__Stored data__
+ + + +
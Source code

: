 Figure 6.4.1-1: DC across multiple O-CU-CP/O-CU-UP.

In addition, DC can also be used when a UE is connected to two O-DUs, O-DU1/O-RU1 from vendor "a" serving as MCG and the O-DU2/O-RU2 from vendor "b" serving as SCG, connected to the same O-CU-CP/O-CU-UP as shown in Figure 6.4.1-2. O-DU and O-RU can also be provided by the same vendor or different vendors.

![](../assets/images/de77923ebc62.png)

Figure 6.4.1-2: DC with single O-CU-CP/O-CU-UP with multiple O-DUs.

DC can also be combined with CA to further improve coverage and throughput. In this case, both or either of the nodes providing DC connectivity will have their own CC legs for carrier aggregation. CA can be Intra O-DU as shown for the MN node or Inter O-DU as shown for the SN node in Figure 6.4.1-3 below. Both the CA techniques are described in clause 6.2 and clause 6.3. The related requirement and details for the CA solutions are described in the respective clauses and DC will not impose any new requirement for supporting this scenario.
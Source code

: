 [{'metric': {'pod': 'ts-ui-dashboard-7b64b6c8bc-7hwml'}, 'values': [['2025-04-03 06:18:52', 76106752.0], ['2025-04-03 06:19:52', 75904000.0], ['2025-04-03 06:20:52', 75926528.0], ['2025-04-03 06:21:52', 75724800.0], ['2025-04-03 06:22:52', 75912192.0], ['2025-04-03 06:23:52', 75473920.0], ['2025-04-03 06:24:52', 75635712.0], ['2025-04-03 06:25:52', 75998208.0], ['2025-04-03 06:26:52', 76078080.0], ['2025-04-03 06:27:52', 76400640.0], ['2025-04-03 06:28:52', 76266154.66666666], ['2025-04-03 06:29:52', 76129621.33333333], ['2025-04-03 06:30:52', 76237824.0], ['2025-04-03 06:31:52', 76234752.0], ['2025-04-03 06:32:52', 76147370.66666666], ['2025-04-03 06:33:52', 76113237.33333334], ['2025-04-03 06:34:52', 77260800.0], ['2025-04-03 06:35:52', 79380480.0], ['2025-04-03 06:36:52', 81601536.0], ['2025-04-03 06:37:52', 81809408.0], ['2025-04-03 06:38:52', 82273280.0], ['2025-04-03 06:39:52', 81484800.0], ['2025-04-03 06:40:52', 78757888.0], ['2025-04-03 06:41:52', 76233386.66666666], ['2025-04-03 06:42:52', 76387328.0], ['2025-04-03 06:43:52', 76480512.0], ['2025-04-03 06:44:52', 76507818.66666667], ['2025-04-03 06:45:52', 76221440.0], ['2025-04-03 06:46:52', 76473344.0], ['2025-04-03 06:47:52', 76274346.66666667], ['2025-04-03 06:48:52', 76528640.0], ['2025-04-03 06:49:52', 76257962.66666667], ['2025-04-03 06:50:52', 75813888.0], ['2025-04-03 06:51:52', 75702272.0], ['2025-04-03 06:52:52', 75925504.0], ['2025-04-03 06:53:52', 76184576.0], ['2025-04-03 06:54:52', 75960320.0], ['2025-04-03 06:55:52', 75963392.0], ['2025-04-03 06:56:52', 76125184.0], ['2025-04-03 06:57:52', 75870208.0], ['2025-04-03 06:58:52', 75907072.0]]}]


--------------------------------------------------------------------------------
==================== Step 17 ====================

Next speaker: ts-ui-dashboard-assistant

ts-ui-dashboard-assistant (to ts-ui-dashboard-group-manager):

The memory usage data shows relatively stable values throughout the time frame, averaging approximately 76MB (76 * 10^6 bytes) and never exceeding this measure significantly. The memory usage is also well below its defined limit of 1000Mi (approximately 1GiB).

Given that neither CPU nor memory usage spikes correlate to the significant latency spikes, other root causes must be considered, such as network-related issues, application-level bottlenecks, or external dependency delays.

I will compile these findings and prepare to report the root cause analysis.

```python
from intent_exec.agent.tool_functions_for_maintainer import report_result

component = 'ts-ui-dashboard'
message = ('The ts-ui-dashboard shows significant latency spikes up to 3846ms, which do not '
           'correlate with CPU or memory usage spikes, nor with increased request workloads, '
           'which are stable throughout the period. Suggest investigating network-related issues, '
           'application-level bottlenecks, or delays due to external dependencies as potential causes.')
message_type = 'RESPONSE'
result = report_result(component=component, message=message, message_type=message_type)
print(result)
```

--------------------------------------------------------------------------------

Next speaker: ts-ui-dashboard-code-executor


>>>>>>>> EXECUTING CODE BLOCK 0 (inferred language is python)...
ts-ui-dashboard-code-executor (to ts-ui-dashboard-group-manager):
+ + + +
__AIM OF THE EXERCISE__
Check each line above for the string "bottlenecks" and report how many lines have it, giving only the number.

__OUTPUT OF THE EXERCISE__
2